- _INSTRUCTIONS FOR THE TASK_: Please return every line below that contains the string "foundGang".

Dataset entries:
/---

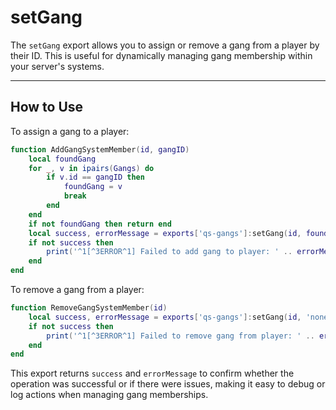 # setGang

The `setGang` export allows you to assign or remove a gang from a player by their ID. This is useful for dynamically managing gang membership within your server's systems.

***

## How to Use

To assign a gang to a player:

```lua
function AddGangSystemMember(id, gangID)
    local foundGang
    for _, v in ipairs(Gangs) do
        if v.id == gangID then
            foundGang = v
            break
        end
    end
    if not foundGang then return end
    local success, errorMessage = exports['qs-gangs']:setGang(id, foundGang.gangName)
    if not success then
        print('^1[^3ERROR^1] Failed to add gang to player: ' .. errorMessage)
    end
end
```

To remove a gang from a player:

```lua
function RemoveGangSystemMember(id)
    local success, errorMessage = exports['qs-gangs']:setGang(id, 'none')
    if not success then
        print('^1[^3ERROR^1] Failed to remove gang from player: ' .. errorMessage)
    end
end
```

This export returns `success` and `errorMessage` to confirm whether the operation was successful or if there were issues, making it easy to debug or log actions when managing gang memberships.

\---

- _EXERCISE RESULT_:
    local foundGang
            foundGang = v
    if not foundGang then return end
    local success, errorMessage = exports['qs-gangs']:setGang(id, foundGang.gangName)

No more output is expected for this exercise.